Nu kun je met de pijltjestoetsen nog kiezen of je percentages in het cirkeldiagram wilt hebben: zorg dat de witte balk op Percentages staat en druk op [Enter].
c. Laat de computer een cirkeldiagram met percentages tekenen (F7: start).
Bereken met deze gegevens hoeveel jongens en hoeveel meisjes aan de enquête hebben meegedaan.
Als je een toets indrukt, kom je weer bij de instellingen van het cirkeldiagram.
d. Stel met de pijltjestoetsen in dat er nu geen percentages bij het cirkeldiagram staan. Bekijk nog een keer het cirkeldiagram.
Kloppen je antwoorden op de vorige vraag?
Je kunt met de toets [PgUp] of met [PgDn] een andere variabele kiezen.
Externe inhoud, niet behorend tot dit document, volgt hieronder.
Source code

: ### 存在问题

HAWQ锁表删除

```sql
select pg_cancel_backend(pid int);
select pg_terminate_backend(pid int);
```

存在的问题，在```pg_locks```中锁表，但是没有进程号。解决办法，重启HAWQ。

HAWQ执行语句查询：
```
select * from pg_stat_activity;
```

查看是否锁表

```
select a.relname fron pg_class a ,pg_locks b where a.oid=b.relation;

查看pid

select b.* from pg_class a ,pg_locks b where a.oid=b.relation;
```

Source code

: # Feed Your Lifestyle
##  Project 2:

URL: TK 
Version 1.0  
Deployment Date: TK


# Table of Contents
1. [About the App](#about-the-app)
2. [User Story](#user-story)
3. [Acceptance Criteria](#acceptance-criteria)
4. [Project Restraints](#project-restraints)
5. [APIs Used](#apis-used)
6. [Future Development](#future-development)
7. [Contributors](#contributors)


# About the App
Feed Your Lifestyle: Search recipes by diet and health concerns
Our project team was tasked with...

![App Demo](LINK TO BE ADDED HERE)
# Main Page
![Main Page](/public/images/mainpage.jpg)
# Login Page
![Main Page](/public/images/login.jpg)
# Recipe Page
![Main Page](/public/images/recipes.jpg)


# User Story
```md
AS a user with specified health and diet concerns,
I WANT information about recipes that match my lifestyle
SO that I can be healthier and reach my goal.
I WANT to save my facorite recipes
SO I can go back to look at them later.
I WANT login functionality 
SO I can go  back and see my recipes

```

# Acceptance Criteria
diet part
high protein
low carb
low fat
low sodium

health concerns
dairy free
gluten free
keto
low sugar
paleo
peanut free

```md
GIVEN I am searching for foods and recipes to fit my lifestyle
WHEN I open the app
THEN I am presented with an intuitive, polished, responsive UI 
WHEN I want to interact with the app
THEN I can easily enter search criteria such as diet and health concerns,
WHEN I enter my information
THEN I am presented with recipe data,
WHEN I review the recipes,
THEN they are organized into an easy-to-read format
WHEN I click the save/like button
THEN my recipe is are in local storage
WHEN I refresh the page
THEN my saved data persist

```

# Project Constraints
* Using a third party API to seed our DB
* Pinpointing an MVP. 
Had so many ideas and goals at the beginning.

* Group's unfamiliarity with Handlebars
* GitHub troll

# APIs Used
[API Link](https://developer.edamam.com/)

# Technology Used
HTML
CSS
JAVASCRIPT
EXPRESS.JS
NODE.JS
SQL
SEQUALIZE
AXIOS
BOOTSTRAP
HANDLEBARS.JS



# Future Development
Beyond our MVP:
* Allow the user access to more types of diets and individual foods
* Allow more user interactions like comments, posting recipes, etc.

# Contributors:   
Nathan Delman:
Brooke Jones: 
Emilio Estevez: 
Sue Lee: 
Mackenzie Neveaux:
e. Bekijk met het cirkeldiagram welk vak het meest voorkomt.
f. Bekijk ook de cirkeldiagrammen van de andere variabelen.
Bij twee variabelen zie je een `Klasse-indeling' bij de instellingen.
Hoe wordt die indeling bij het tekenen van het cirkeldiagram gebruikt?
Als je weer naar het menu wilt, moet je [Esc] tikken.
Vaak wil je antwoorden van verschillende groepen vergelijken of de resultaten apart bekijken. Dat doe je door de gegevens te splitsen of een selectie te maken.
Als je nu de gegevens splitst in jongens en meisjes, dan kun je hun antwoorden vergelijken.
b. Splits je gegevens tussen jongens en meisjes en bekijk nu nog eens een aantal cirkeldiagrammen.
c. Noem twee verschillen in de gegevens tussen de jongens en de meisjes.